Pourtant, à la sortie de Le consentement, livre de Vanessa Springora qui a mis le feu aux poudres, le patron de Madrigall ne « pensai[t] pas bouger », prétextant un refus catégorique de la censure. Gênant, mais pas tant ? C’est finalement en lisant l’ouvrage que la lumière se fait : « Elle m’a fait prendre la mesure des effets dévastateurs de la manipulation d’un adulte sur une toute jeune fille. » L'euphémisme est entendu : mais plus que de la manipulation, on parle bien de pédophilie...
L’arrêt de commercialisation s’imposait, et non la déferlante de ces dernières semaines. « C’est vraiment le texte de Vanessa Springora qui a motivé ma décision. Être contre la vox populi ne m’aurait pas déplu. » Quitte à encourir d’être attaqué pour non-dénonciation de crime ?
Rappelons en effet que l’article 434 du Code pénal concernant les entraves à la saisine de la justice pourrait s’appliquer sur les dernières publications de Matzneff — le délai de prescription est en effet de trois années…
En revanche, assure-t-il, aucune descente de police à la maison, comme l’avait rapporté le Parisien. Et la maison restera fidèle à l’héritage qui a conduit Jean Paulhan à soutenir Jean-Jacques Pauvert, dans la réédition des œuvres de Sade. Sur le domaine de la fiction, l’éditeur entend conserver un rôle de « conquête pour la liberté d’expression » – de la fiction, qui autorise plus que le témoignage ne permet.
L'impunité par-dessus tout
Tout le problème Matzneff reste que les écrits plongent dans une véracité écœurante, où l’auteur lui-même n’a aucune pudeur à reconnaître ses actes pédophiles. Ici, extrait de Séraphin c’est la fin, paru en 2013 à La table ronde : « Je n’ai vécu qu’une seule fois une grande et durable passion avec une adolescente qui, lorsque nous étions amants, n’avait pas l’âge légal de quinze ans ; qui n’en avait que quatorze. »
Il s’agit justement de Vanessa Springora, expressément citée. Et plus loin : « Si vous appelez pédophile le cinglé qui viole un enfant à la mamelle […], vous ne pouvez pas raisonnablement utiliser ce même mot pour désigner l’amant d’une lycéenne de quinze ou seize ans qui, depuis l’âge de treize, est autorisée par la loi à prendre la pilule, qui en classe étudie Les amours de Ronsard, La princesse de Clèves de Mme de La Fayette et Les liaisons dangereuses de Laclos. »

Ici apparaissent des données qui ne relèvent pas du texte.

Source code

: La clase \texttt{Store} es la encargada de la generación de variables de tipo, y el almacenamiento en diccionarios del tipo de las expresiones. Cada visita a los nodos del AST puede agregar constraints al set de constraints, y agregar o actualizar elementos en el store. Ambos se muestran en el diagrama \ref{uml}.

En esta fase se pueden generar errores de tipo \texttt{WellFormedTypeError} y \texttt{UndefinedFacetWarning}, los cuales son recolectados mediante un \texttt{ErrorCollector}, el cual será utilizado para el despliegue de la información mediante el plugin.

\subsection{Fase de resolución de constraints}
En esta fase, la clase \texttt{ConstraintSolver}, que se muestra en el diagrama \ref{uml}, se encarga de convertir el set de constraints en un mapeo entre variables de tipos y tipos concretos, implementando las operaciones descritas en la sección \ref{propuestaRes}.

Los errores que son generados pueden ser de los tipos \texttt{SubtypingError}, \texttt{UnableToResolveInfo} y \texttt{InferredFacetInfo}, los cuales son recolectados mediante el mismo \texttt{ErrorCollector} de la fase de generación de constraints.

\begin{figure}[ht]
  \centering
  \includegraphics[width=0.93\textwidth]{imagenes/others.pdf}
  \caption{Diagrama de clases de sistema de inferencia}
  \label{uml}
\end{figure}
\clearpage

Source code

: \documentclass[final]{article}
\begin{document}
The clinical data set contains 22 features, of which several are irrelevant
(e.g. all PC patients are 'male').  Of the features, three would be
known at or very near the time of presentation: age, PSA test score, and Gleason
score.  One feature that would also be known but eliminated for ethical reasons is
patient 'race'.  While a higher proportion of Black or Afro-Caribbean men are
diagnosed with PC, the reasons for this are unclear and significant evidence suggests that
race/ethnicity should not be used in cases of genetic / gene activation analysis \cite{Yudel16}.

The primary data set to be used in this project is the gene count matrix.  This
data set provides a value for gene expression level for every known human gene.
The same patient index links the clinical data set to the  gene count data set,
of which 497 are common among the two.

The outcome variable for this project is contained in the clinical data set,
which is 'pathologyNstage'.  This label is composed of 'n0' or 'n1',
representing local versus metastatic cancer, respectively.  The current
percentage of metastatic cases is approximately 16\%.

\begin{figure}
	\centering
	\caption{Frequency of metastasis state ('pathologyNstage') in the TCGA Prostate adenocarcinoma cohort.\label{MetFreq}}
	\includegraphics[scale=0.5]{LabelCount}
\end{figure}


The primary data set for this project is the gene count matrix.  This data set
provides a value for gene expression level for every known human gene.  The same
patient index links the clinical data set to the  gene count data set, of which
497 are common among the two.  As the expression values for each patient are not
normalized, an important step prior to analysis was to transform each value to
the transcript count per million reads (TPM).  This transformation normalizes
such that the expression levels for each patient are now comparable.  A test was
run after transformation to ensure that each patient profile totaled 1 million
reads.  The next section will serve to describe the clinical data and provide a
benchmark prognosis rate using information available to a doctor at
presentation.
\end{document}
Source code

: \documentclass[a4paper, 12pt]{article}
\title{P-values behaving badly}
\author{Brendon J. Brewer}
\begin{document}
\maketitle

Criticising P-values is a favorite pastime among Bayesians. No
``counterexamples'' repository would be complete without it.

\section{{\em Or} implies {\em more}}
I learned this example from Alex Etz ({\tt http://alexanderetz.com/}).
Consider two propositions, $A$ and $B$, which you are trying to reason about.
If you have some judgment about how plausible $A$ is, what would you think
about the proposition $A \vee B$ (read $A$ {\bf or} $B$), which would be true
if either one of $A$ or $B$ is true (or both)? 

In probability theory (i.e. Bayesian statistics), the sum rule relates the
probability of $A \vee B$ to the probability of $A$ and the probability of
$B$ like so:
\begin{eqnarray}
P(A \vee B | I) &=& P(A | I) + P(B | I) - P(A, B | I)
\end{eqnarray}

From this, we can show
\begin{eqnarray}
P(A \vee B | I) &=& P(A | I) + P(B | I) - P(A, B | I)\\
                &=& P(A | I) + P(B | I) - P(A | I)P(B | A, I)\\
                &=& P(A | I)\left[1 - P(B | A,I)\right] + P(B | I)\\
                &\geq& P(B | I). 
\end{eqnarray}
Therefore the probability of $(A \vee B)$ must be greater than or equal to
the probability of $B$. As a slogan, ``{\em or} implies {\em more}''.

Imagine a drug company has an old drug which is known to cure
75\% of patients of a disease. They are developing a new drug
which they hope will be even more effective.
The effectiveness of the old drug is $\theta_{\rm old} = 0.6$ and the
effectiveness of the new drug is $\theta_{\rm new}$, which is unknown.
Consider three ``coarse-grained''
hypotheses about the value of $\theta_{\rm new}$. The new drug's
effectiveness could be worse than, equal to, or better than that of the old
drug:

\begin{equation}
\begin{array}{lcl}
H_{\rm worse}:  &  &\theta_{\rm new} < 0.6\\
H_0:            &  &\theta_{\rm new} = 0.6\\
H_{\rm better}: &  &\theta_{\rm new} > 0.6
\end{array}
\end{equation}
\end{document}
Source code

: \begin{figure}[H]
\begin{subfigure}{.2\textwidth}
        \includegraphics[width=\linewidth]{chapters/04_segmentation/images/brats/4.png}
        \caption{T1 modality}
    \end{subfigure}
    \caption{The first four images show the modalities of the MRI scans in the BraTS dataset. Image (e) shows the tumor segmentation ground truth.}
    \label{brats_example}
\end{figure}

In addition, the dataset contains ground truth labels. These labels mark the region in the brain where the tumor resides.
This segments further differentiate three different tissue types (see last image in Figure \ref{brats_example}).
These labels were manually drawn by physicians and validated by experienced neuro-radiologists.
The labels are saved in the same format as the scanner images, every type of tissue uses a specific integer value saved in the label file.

Impudence d’une époque où Matzneff pouvait pérorer et revendiquer ce qui verse soit dans le délit, soit dans le crime, sans vergogne. Doublée d'une manipulation de la parole : dans tous les cas, la justice condamne pour pédophilie, laquelle peut être aggravée...
Matzneff est innocent ? Un affabulateur ? Ok : texte prononcé en 2007 à Bordeaux les 13 et 14 décembre, repris dans Séraphin c’est la fin.#ohwait #aveux #ilenfautplus pic.twitter.com/3wUqeNtTsn
— Nicolas Gary (@Gehenne1) January 13, 2020
Objet artistique et hauteur de voix
Antoine Gallimard estime pour sa part que sa responsabilité « d’homme et d’éditeur est aussi d’entendre la souffrance des autres ». Tout en revendiquant de « contrevenir à l’opinion commune », le respect de la loi n’en demeure pas moins crucial. « MeToo est un progrès, même avec ses débordements. »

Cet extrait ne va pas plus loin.